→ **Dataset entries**
BEGIN

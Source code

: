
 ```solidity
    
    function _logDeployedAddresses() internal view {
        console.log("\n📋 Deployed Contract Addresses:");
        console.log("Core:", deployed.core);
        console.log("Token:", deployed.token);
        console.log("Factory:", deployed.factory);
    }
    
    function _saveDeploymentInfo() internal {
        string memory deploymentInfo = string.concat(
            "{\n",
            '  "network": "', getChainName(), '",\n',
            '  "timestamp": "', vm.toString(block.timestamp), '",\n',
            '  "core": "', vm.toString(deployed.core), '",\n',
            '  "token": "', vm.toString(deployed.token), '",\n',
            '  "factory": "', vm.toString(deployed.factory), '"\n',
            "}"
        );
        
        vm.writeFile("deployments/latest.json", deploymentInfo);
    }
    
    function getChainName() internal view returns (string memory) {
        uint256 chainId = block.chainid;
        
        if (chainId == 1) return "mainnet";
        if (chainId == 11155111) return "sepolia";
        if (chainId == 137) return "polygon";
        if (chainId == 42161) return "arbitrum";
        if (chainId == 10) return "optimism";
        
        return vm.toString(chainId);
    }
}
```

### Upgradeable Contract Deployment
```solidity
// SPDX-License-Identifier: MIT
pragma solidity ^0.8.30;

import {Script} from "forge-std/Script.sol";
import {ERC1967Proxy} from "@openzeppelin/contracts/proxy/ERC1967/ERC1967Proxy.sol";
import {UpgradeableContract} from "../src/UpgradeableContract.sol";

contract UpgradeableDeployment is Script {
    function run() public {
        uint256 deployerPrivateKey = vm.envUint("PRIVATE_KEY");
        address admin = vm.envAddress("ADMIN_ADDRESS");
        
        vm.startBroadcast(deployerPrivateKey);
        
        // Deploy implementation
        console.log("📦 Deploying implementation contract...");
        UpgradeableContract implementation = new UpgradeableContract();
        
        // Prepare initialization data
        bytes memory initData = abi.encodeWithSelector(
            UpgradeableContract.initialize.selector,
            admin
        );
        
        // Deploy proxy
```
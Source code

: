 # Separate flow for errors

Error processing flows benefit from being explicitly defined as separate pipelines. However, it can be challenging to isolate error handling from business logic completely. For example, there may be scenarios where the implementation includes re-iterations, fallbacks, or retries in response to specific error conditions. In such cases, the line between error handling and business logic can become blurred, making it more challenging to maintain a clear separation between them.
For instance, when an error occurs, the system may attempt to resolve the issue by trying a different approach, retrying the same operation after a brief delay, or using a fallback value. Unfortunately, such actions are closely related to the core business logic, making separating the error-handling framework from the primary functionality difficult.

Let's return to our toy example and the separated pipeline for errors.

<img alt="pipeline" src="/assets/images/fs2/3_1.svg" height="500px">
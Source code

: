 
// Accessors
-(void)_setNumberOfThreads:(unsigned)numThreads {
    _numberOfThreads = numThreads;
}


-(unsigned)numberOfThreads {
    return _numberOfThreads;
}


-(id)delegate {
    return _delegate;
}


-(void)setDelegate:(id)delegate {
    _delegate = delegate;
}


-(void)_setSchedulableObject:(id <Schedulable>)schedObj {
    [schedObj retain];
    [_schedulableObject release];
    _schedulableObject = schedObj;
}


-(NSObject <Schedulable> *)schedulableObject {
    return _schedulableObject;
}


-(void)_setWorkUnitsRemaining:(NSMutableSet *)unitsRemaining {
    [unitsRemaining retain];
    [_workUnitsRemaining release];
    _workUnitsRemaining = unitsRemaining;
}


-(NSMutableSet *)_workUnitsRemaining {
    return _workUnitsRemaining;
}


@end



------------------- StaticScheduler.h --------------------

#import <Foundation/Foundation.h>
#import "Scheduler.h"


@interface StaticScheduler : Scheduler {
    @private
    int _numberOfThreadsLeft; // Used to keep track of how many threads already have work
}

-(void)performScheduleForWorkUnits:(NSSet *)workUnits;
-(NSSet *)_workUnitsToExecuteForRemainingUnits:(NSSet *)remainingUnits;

END

Go through the entries above and report each line with the string "token" in it.

→ **SOLUTION TO THIS EXERCISE**
        console.log("Token:", deployed.token);
            '  "token": "', vm.toString(deployed.token), '",\n',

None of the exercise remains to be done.